Entities must have a debt renegotiation policy and late payment interest on consumer loans is limited.

MADRID, 14 May. (EUROPA PRESS) –

This Tuesday, the Council of Ministers approved the draft law on credit administrators and buyers that regulates, among other matters, the renegotiation of doubtful loans and the purchase and sale of portfolios of non-performing loans that credit institutions regularly carry out.

This law transposes the European directive on this activity, thus establishing common standards for this market, and modifies, in turn, the Law on consumer credit contracts (Law 16/2011) and the Law on real estate credit contracts (Law 5 /2019).

The regulatory project regulates, first of all, the activity of administration of doubtful credits, which consists of the collection or renegotiation of doubtful credits, which will become a reserved activity and will require prior authorization from the Bank of Spain.

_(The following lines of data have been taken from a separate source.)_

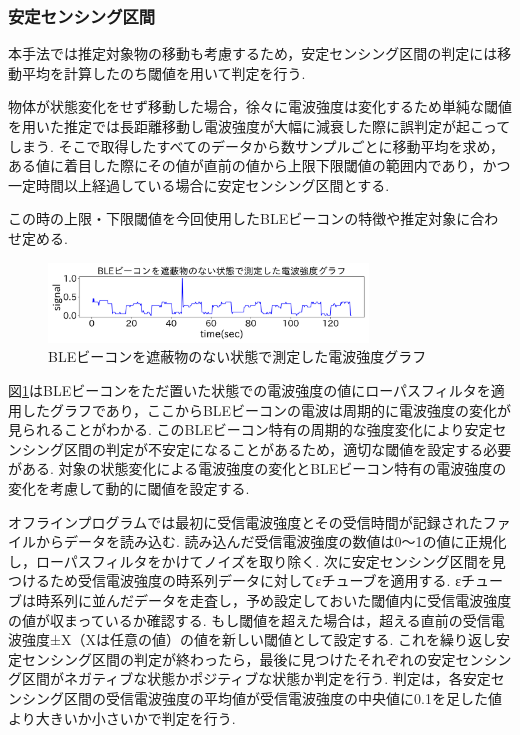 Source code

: \documentclass[Japanese]{dicomopapers}
\begin{document}
\subsubsection{安定センシング区間}
本手法では推定対象物の移動も考慮するため，安定センシング区間の判定には移動平均を計算したのち閾値を用いて判定を行う.





物体が状態変化をせず移動した場合，徐々に電波強度は変化するため単純な閾値を用いた推定では長距離移動し電波強度が大幅に減衰した際に誤判定が起こってしまう.
そこで取得したすべてのデータから数サンプルごとに移動平均を求め，ある値に着目した際にその値が直前の値から上限下限閾値の範囲内であり，かつ一定時間以上経過している場合に安定センシング区間とする.


この時の上限・下限閾値を今回使用したBLEビーコンの特徴や推定対象に合わせ定める.

\begin{figure}[b]
    \centering
    \includegraphics[width=8.5cm]{bokoboko.png}
    \caption{BLEビーコンを遮蔽物のない状態で測定した電波強度グラフ}
    \label{nomal-data}
\end{figure}

図\ref{nomal-data}はBLEビーコンをただ置いた状態での電波強度の値にローパスフィルタを適用したグラフであり，ここからBLEビーコンの電波は周期的に電波強度の変化が見られることがわかる.
このBLEビーコン特有の周期的な強度変化により安定センシング区間の判定が不安定になることがあるため，適切な閾値を設定する必要がある.
対象の状態変化による電波強度の変化とBLEビーコン特有の電波強度の変化を考慮して動的に閾値を設定する.

オフラインプログラムでは最初に受信電波強度とその受信時間が記録されたファイルからデータを読み込む.
読み込んだ受信電波強度の数値は0〜1の値に正規化し，ローパスフィルタをかけてノイズを取り除く.
次に安定センシング区間を見つけるため受信電波強度の時系列データに対してεチューブを適用する.
εチューブは時系列に並んだデータを走査し，予め設定しておいた閾値内に受信電波強度の値が収まっているか確認する.
もし閾値を超えた場合は，超える直前の受信電波強度±X（Xは任意の値）の値を新しい閾値として設定する.
これを繰り返し安定センシング区間の判定が終わったら，最後に見つけたそれぞれの安定センシング区間がネガティブな状態かポジティブな状態か判定を行う.
判定は，各安定センシング区間の受信電波強度の平均値が受信電波強度の中央値に0.1を足した値より大きいか小さいかで判定を行う.
\end{document}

“In order to protect consumers, requirements to obtain this authorization are established to have an adequate internal complaints management system, as well as an adequate policy that guarantees the protection and fair treatment of borrowers,” says the Ministry of Economy through a statement.

Likewise, the sale and purchase of doubtful credits and doubtful credit contracts carried out by credit institutions of the European Union that are subject to Spanish regulations is regulated, establishing common rules to establish the operation of this market.

The objective is also to ensure the maintenance of the conditions and rights of borrowers and to transfer the obligations of transparency, protection and information, including compliance with the codes of good practices to which the initial creditor adhered.

The regulatory project establishes additional guarantees for the protection of borrowers, which oblige both buyers and services to provide “adequate” treatment and “sufficient” information, in addition to having a customer service for the borrower and appropriate extrajudicial claims.

In order to ensure compliance with these obligations, the Bank of Spain will supervise credit buyers and services, also establishing the corresponding regime of infractions and sanctions.

In the sectoral regulations for consumer credit and real estate credit, the obligation is introduced for lenders to have a debt renegotiation policy, and must offer the borrower, before the initiation of legal actions or the demand for full payment of the debt, measures aimed at reaching renegotiation agreements.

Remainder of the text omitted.